The operating losses -- which is the gap between average cost of supply (ACS) and average revenue realised (ARR) per unit of power-- is likely to come down to a range between ₹8,000 crore and ₹10,000 crore from ₹12,000 crore and ₹15,000 crore losses that the discoms reported in the last financial year.
 
“Narrowing operating losses have slowed the pace of debt addition for discoms, leading to improvement in credit metrics,” CRISIL Ratings said in a report that analysed 30 discoms across 11 states which together meet 70 per cent of India’s power demand.
 
However, the dependence of discoms on state subsidies continues with a high overall debt burden.
 
Further improvement in ARR will be required to reach a higher level of cash accruals to service debt.

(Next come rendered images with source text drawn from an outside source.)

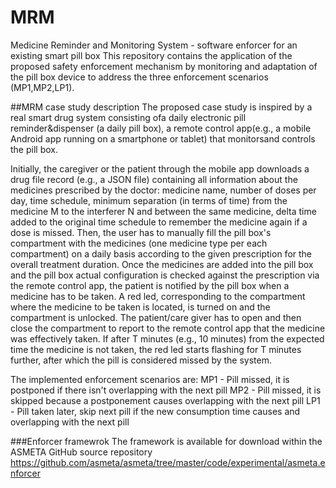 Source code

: # MRM
Medicine Reminder and Monitoring System - software enforcer for an existing smart pill box
This repository contains the application of the proposed safety enforcement mechanism by monitoring and adaptation of the pill box device to address the three enforcement scenarios (MP1,MP2,LP1).

##MRM case study description
The proposed case study is inspired by a real smart drug system consisting ofa daily electronic pill reminder&dispenser (a daily pill box), a remote control app(e.g., a mobile Android app running on a smartphone or tablet) that monitorsand controls the pill box. 

Initially, the caregiver or the patient through the mobile app downloads a drug file record (e.g., a JSON file) containing all information about the medicines prescribed by the doctor: medicine name, number of doses per day, time schedule, minimum separation (in terms of time) from the medicine M to the interferer N and between the same medicine, delta time added to the original time schedule to remember the medicine again if a dose is missed. Then, the user has to manually fill the pill box's compartment with the medicines (one medicine type per each compartment) on a daily basis according to the given prescription for the overall treatment duration.
Once the medicines are added into the pill box and the pill box actual configuration is checked against the prescription via the remote control app, the patient is notified by the pill box when a medicine has to be taken. A red led, corresponding to the compartment where the medicine to be taken is located, is turned on and the compartment is unlocked. The patient/care giver has to open and then close the compartment to report to the remote control app that the medicine was effectively taken. If after T minutes (e.g., 10 minutes) from the expected time the medicine is not taken, the red led starts flashing for T minutes further, after which the pill is considered missed by the system. 

The implemented enforcement scenarios are:
MP1 - Pill missed, it is postponed if there isn't overlapping with the next pill 
MP2 - Pill missed, it is skipped because a postponement causes overlapping with the next pill 
LP1 - Pill taken later, skip next pill if the new consumption time causes and overlapping with the next pill

###Enforcer framewrok
The framework is available for download within the ASMETA GitHub source repository https://github.com/asmeta/asmeta/tree/master/code/experimental/asmeta.enforcer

They also remain exposed to risks emanating from the increased open access adoption by commercial and industrial users for sourcing renewable energy. 
 
The efficiency improvement is reflected in the reduction of aggregate technical and commercial (AT&C) losses
 
to 15 per cent last financial year from 19 per cent in 2019-20. This follows continued investments in infrastructure upgradation, including replacement of conductors and transformers, feeder segregation and underground cabling which minimises theft and unmetered sales.
 
“For this financial year, the operating gap is expected to narrow to 5-10 paise from 12 paise last financial year
 
and well below the 60 paise in 2020. The improvement will be driven by approved tariff hikes and the removal
 
of compensation cess on coal as part of goods and services tax (GST) rationalisation, which will bring down the average power purchase cost (APPC) by 4-6 paise per unit,” said Manish Gupta, deputy chief ratings officer, Crisil Ratings.
 
The operating gap of discoms has narrowed over the past five years driven by 110 paise per unit increase in
 
ARR on account of higher subsidy realisation and the adoption of fuel and power purchase price adjustment mechanism.
 
The average cost of supply has risen slower, by 65 paise per unit because of improvement in operational efficiency, as reflected in lower AT&C losses, and increased integration of relatively economical renewable energy.
 
Despite this, the discoms remain dependent on state governments to sustain their operations, with subsidy realisation expected at ₹2.3 trillion this financial year, more than double that in 2019-20. 
 
While the debt of the 30 state discoms will increase to ₹6.7 - ₹6.8 trillion this financial year from ₹6.5 trillion last financial year and ₹4 trillion in 2019-20, their interest coverage will improve to 1.3 times from 1.2 times last financial year and 0.2 times in 2019-20.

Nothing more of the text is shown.